A book with proper margins says a number of things. It says, we care about the page. It says, we care about the words. We care so much that we’re going to ensure the words and the page fall into harmony. We’re not going to squish the text to save money. Oh, no, we will not not rush and tuck words too far into the gutter.
A book with proper margins says, We respect you, Dear Reader, and also you, Dear Author, and you, too, Dear Book.
Years ago I arrived at the MoMA on the last day of the Richard Serra retrospective. I didn’t realize the museum closed so early. It was open for only ten more minutes. I paid and went in anyway. It was empty. The staff left me to wander alone for 45 minutes. This was the first time sculpture moved me to tears. As I slid, misty eyed, into the space between the hulking, towering, bent iron slabs, I could feel in the vibrations, the balance, the soft curves of the objects a deep love and consideration. I was surprised by the tears. I was also quite jet lagged.
Text printed on the best paper with no margins or unbalanced margins is vile. Or, if we’re being empathetic, sad. (For no book begins life aspiring to bad margins.) I know that sounds harsh. But a book with poorly set margins is as useful as a hammer with a one inch handle. Sure, you can pound nails, but it ain’t fun. A book with crass margins will never make a reader comfortable. Such a book feels cramped, claustrophobic. It doesn’t draw you in, certainly doesn’t make you want to spend time with the text.
Hmmm, it doesn’t stick to the fingers enough.
On the other hand, cheap, rough paper with a beautifully set textblock hanging just so on the page makes those in the know, smile (and those who don’t, feel welcome). It says: We may not have had the money to print on better paper, but man, we give a shit. Giving a shit does not require capital, simply attention and humility and diligence.

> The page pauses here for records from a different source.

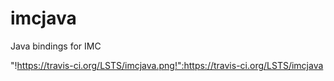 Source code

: imcjava
=======

Java bindings for IMC

"!https://travis-ci.org/LSTS/imcjava.png!":https://travis-ci.org/LSTS/imcjava

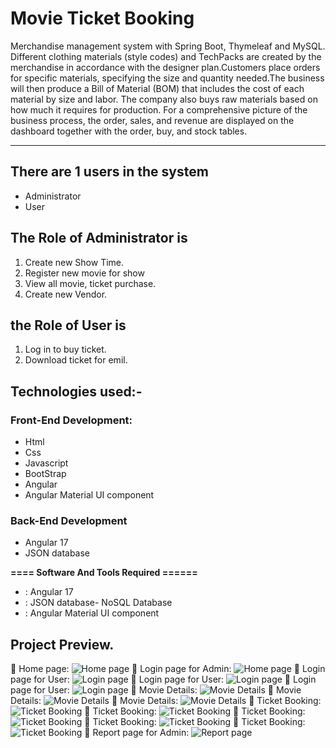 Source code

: # Movie Ticket Booking

Merchandise management system with Spring Boot, Thymeleaf and MySQL.
Different clothing materials (style codes) and TechPacks are created by the merchandise in accordance with the designer plan.Customers place orders for specific materials, specifying the size and quantity needed.The business will then produce a Bill of Material (BOM) that includes the cost of each material by size and labor.
The company also buys raw materials based on how much it requires for production.
For a comprehensive picture of the business process, the order, sales, and revenue are displayed on the dashboard together with the order, buy, and stock tables.
-----------------   ---------------------------------------------
## There are 1 users in the system

- Administrator
- User

## The Role of Administrator is
1. Create new Show Time.
2. Register new movie for show
3. View all movie, ticket purchase.
4. Create new Vendor.
## the Role of User is
1. Log in to buy ticket.
2. Download ticket for emil.


## Technologies used:-
### Front-End Development:
- Html
- Css
- Javascript
- BootStrap
- Angular
- Angular Material UI component
### Back-End Development
- Angular 17
- JSON database


**==== Software And Tools Required ======**
- :  Angular 17
- :  JSON database- NoSQL Database
- :  Angular Material UI component



Project Preview.
---------------------------------------------------------------------
:pushpin: Home page:
![ Home page](https://github.com/fatemazohor/MovieTicket_Angular_jsondb/blob/main/screenshot/Screenshot_16.png)
:pushpin: Login page for Admin:
![ Home page](https://github.com/fatemazohor/MovieTicket_Angular_jsondb/blob/main/screenshot/Screenshot_17.png)
:pushpin: Login page for User:
![ Login page](https://github.com/fatemazohor/MovieTicket_Angular_jsondb/blob/main/screenshot/Screenshot_18.png)
:pushpin: Login page for User:
![ Login page](https://github.com/fatemazohor/MovieTicket_Angular_jsondb/blob/main/screenshot/Screenshot_19.png)
:pushpin: Login page for User:
![ Login page](https://github.com/fatemazohor/MovieTicket_Angular_jsondb/blob/main/screenshot/Screenshot_20.png)
:pushpin: Movie Details:
![ Movie Details](https://github.com/fatemazohor/MovieTicket_Angular_jsondb/blob/main/screenshot/Screenshot_21.png)
:pushpin: Movie Details:
![ Movie Details](https://github.com/fatemazohor/MovieTicket_Angular_jsondb/blob/main/screenshot/Screenshot_22.png)
:pushpin: Movie Details:
![ Movie Details](https://github.com/fatemazohor/MovieTicket_Angular_jsondb/blob/main/screenshot/Screenshot_23.png)
:pushpin: Ticket Booking:
![ Ticket Booking](https://github.com/fatemazohor/MovieTicket_Angular_jsondb/blob/main/screenshot/Screenshot_24.png)
:pushpin: Ticket Booking:
![ Ticket Booking](https://github.com/fatemazohor/MovieTicket_Angular_jsondb/blob/main/screenshot/Screenshot_25.png)
:pushpin: Ticket Booking:
![ Ticket Booking](https://github.com/fatemazohor/MovieTicket_Angular_jsondb/blob/main/screenshot/Screenshot_26.png)
:pushpin: Ticket Booking:
![ Ticket Booking](https://github.com/fatemazohor/MovieTicket_Angular_jsondb/blob/main/screenshot/Screenshot_27.png)
:pushpin: Ticket Booking:
![ Ticket Booking](https://github.com/fatemazohor/MovieTicket_Angular_jsondb/blob/main/screenshot/Screenshot_28.png)
:pushpin: Report page for Admin:
![ Report page](https://github.com/fatemazohor/MovieTicket_Angular_jsondb/blob/main/screenshot/Screenshot_29.png)
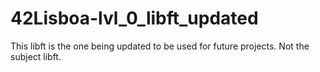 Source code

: # 42Lisboa-lvl_0_libft_updated
This libft is the one being updated to be used for future projects. Not the subject libft.
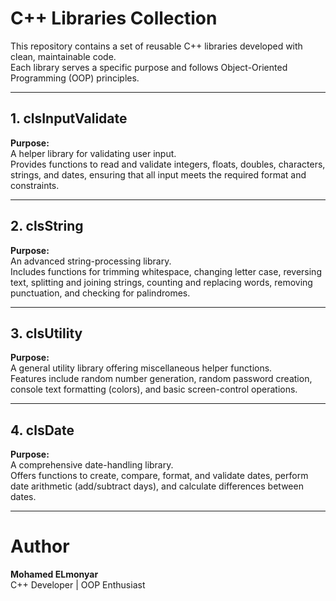 # C++ Libraries Collection

This repository contains a set of reusable C++ libraries developed with clean, maintainable code.  
Each library serves a specific purpose and follows Object-Oriented Programming (OOP) principles.

---

## 1. clsInputValidate

**Purpose:**  
A helper library for validating user input.  
Provides functions to read and validate integers, floats, doubles, characters, strings, and dates, ensuring that all input meets the required format and constraints.

---

## 2. clsString

**Purpose:**  
An advanced string-processing library.  
Includes functions for trimming whitespace, changing letter case, reversing text, splitting and joining strings, counting and replacing words, removing punctuation, and checking for palindromes.

---

## 3. clsUtility

**Purpose:**  
A general utility library offering miscellaneous helper functions.  
Features include random number generation, random password creation, console text formatting (colors), and basic screen-control operations.

---

## 4. clsDate

**Purpose:**  
A comprehensive date-handling library.  
Offers functions to create, compare, format, and validate dates, perform date arithmetic (add/subtract days), and calculate differences between dates.

---

# Author

**Mohamed ELmonyar**  
C++ Developer | OOP Enthusiast
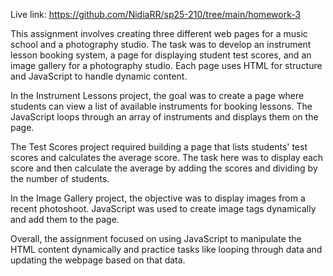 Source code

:Live link: https://github.com/NidiaRR/sp25-210/tree/main/homework-3

This assignment involves creating three different web pages for a music school and a photography studio. The task was to develop an instrument lesson booking system, a page for displaying student test scores, and an image gallery for a photography studio. Each page uses HTML for structure and JavaScript to handle dynamic content.

In the Instrument Lessons project, the goal was to create a page where students can view a list of available instruments for booking lessons. The JavaScript loops through an array of instruments and displays them on the page.

The Test Scores project required building a page that lists students' test scores and calculates the average score. The task here was to display each score and then calculate the average by adding the scores and dividing by the number of students.

In the Image Gallery project, the objective was to display images from a recent photoshoot. JavaScript was used to create image tags dynamically and add them to the page.

Overall, the assignment focused on using JavaScript to manipulate the HTML content dynamically and practice tasks like looping through data and updating the webpage based on that data.
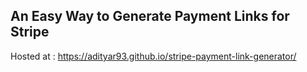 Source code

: ## An Easy Way to Generate Payment Links for Stripe
Hosted at : https://adityar93.github.io/stripe-payment-link-generator/
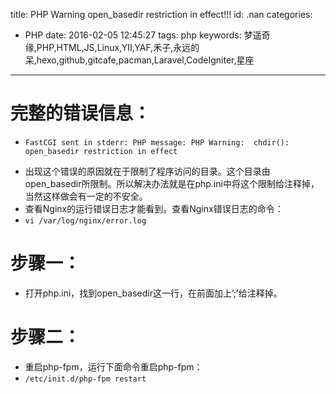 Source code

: title: PHP Warning  open_basedir restriction in effect!!!
id: .nan
categories:
  - PHP
date: 2016-02-05 12:45:27
tags: php
keywords: 梦遥奇缘,PHP,HTML,JS,Linux,YII,YAF,禾子,永远的呆,hexo,github,gitcafe,pacman,Laravel,CodeIgniter,星座
---
# 完整的错误信息：
- `FastCGI sent in stderr: PHP message: PHP Warning:  chdir(): open_basedir restriction in effect`
+ 出现这个错误的原因就在于限制了程序访问的目录。这个目录由open_basedir所限制。所以解决办法就是在php.ini中将这个限制给注释掉，当然这样做会有一定的不安全。
+ 查看Nginx的运行错误日志才能看到。查看Nginx错误日志的命令：
+  `vi /var/log/nginx/error.log`
#  步骤一：
+ 打开php.ini，找到open_basedir这一行，在前面加上’;’给注释掉。
#  步骤二：
+ 重启php-fpm，运行下面命令重启php-fpm：
+  `/etc/init.d/php-fpm restart`
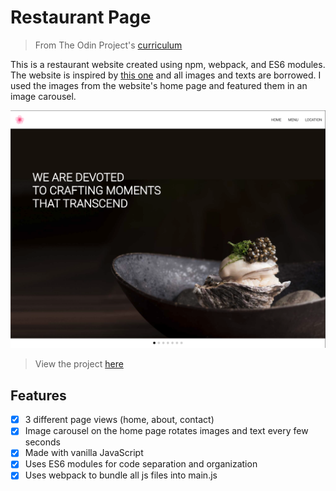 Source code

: # Restaurant Page

> From The Odin Project's [curriculum](https://www.theodinproject.com/courses/javascript/lessons/restaurant-page)

This is a restaurant website created using npm, webpack, and ES6 modules. The website is inspired by [this one](https://www.junisf.com/) and all images and texts are borrowed. I used the images from the website's home page and featured them in an image carousel.

[![Restaurant Page Project Screenshot](/restaurant-page.png)](https://jessicaawhy.github.io/restaurant-page/)

> View the project [here](https://jessicaawhy.github.io/restaurant-page/)

## Features

- [x] 3 different page views (home, about, contact)
- [x] Image carousel on the home page rotates images and text every few seconds
- [x] Made with vanilla JavaScript
- [x] Uses ES6 modules for code separation and organization
- [x] Uses webpack to bundle all js files into main.js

Giving a shit is the best feeling you can imbue craft with. Giving a shit in book design manifests in many ways, but it manifests perhaps most in the margins.
“A book is a flexible mirror of the mind and the body.”
So Robert Bringhurst begins his chapter, Shaping the Page, in his seminal Elements of Typographic Style. Bringhurst is an excellent typographer and collector of typographic rules. Above all, he is a poet concerned with the page. He has yet to make me cry, but he is still worth mentioning.
Here is how he describes the textblock’s relationship to paper, or, in other words, margins:
The page is a piece of paper. It is also a visible and tangible proportion, silently sounding the thoroughbass of the book. On it lies the textblock, which must answer to the page. The two together — page and textblock — produce an antiphonal geometry. That geometry alone can bond the reader to the book.
Reach for a book. The dedication and earnestness of those who made it is revealed immediately in the margins. If the margins feel questionable, be suspicious. Other corners were likely cut. All authors should have a Margin Clause in their contracts. Objection, your honor. Never be fooled by a fancy cover. Always remember: Covers are just there to protect pages with beautiful margins.
The layout of this essay will change in time. If we return to medium.com in a few weeks or months or years, the margins will be different, the block quote styling a darker grey, the headers a new font. We will read it on new devices, bigger and smaller phablets, goggles, contact lenses, windshields. Nothing is fixed.
Do not dismiss the fixed page. Margins on the screen are necessary, but margins on paper have the power to affect.
Fifty per cent of the character and integrity of a printed page lies in its letterforms. Much of the other fifty per cent resides in its margins, says Bringhurst.
Yes, look here — perfect dictionary paper sticks to the fingers but doesn’t stick to the other pages, says the Dictionary Man.
Make an object that lives forever, says our ghost of George Nakashima.
WE WILL TRY HARDER, says the Paper Man.
Today we set the margins, tomorrow we finish the book.